Linux® has become a popular operating system in embedded products, and as a result is experiencing increased usage for system design and verification. This means that a new set of people, who are not traditional embedded software engineers, need to learn to work with Linux to accomplish daily tasks.
For system design tasks, Carbon users generally proceed from bare-metal software benchmarks such as Dhrystone and CoreMark to running benchmark applications on an operating system. If the design uses ARM® Cortex™-A series processors, the most common OS choice is Linux. Linux has come a long way with respect to ARM Architecture since Linus Torvalds made his famous complaint about ARM support back in March, 2011. The Linux Device Tree has made it very easy for those of us who work with simulated hardware, and often partial systems, to be able to run Linux with almost no changes the kernel source code.
As I mentioned in my previous blog, I recently joined Carbon. I decided the best way to learn would be to use the tools the way a customer would. I’ll talk below about the steps I took to get Linux running on a minimal system using the ARM Cortex-A15 processor. If you’re using a Cortex-A15, you’ll get even more benefit as this platform is available for download as a Cortex-A15 CPAK.
It’s easier to start with small system and iteratively add complexity – add peripherals, enable drivers, and verify at each phase that the system functions as expected. Starting off with a larger system introduces the difficulty of extracting hardware; it can be tricky to identify the software that relies on the hardware you want to remove.
It has also been my observation that many engineers designing and using leading edge SoCs are keenly interested in the performance details of key parts of chip such as the processors, interconnect, memory controller, and GPU. These processor sub-system architects don’t always want or need a lot of slower peripherals that are typically assumed to be present in systems running Linux.
The primary goal is to identify the minimum hardware needed to run Linux on an ARM Cortex-A15. It should be possible to run Linux with nothing more than the A15 CPU, memory, and a UART, so I set out to try it.

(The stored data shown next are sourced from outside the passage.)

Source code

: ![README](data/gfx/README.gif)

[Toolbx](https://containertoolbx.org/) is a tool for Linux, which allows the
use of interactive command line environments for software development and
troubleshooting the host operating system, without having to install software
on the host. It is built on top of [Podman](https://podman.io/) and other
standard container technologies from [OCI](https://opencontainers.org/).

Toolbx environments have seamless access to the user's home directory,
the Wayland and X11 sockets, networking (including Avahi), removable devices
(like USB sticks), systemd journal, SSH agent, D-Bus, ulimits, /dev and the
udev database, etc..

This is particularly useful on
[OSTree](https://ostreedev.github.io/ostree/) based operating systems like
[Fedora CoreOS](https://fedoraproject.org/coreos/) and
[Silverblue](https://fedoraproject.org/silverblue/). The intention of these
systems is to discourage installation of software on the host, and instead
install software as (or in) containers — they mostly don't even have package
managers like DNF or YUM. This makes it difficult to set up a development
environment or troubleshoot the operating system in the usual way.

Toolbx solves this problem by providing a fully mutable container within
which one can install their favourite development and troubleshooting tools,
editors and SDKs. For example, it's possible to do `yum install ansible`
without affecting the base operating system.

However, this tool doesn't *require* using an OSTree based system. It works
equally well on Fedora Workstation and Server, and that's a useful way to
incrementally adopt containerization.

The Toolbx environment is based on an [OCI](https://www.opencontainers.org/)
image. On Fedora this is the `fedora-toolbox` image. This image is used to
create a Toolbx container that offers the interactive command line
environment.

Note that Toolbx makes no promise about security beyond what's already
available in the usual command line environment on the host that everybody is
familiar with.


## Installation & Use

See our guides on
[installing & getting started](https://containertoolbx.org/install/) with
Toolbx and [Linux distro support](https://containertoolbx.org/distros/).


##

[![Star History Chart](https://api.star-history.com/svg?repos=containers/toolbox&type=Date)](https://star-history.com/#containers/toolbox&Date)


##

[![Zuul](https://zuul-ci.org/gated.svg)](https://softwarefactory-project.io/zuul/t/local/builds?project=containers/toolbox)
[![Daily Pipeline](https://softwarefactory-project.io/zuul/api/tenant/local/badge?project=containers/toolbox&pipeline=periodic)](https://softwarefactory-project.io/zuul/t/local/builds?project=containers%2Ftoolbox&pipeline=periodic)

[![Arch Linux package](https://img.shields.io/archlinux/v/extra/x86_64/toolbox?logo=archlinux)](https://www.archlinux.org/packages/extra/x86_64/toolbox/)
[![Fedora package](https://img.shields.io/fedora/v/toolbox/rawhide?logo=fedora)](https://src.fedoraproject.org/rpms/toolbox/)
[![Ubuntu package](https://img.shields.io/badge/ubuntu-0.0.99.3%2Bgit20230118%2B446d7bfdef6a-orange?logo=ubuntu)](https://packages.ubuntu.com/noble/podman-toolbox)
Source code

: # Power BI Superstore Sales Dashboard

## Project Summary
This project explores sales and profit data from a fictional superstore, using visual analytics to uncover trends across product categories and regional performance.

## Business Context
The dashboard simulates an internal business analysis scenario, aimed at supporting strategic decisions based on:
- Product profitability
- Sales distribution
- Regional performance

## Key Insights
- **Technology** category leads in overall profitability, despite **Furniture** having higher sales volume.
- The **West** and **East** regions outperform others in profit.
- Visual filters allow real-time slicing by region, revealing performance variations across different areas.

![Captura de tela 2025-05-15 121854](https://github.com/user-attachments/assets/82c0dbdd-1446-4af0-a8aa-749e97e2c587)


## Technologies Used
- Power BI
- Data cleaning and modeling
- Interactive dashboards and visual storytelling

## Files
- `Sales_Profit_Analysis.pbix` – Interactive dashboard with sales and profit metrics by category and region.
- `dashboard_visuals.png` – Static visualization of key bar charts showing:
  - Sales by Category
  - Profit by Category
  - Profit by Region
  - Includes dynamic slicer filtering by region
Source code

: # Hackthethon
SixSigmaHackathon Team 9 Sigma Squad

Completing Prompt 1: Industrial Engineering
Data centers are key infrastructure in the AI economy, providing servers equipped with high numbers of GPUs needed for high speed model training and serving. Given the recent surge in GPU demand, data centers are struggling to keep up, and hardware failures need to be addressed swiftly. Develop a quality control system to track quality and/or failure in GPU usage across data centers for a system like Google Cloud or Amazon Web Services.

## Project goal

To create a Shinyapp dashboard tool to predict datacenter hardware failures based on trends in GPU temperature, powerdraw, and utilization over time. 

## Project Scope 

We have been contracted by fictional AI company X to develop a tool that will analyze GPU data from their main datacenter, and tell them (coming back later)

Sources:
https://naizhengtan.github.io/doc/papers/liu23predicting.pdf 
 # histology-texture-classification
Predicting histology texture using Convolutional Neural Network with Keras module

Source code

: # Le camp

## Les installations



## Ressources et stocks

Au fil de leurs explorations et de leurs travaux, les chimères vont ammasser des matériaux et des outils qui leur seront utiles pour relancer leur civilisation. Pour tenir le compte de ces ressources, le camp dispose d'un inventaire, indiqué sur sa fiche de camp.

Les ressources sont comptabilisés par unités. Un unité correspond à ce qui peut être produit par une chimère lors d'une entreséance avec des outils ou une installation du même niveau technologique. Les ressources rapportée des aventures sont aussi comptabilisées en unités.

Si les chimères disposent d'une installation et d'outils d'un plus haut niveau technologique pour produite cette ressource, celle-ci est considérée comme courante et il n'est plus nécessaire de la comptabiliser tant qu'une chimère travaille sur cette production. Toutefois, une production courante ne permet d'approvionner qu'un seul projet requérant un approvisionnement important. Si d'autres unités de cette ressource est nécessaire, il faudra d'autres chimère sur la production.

A secondary goal is to use the latest kernel from kernel.org and change as little of the Linux source code as possible. Minimizing source code changes makes it easier to update to new versions of Linux as they are released.
Simulation speed is far more important than hardware accuracy when experimenting with Linux configurations to confirm a working kernel. This is an ideal situation in which to generate an ARM Fast Model design from the Carbon SoC Designer Plus canvas. After the kernel is working with the Fast Model design, it is easy to run the Carbon cycle accurate simulator, sdsim, for benchmarking and utilize Swap & Play to confirm a fully working virtual prototype that is both fast and accurate.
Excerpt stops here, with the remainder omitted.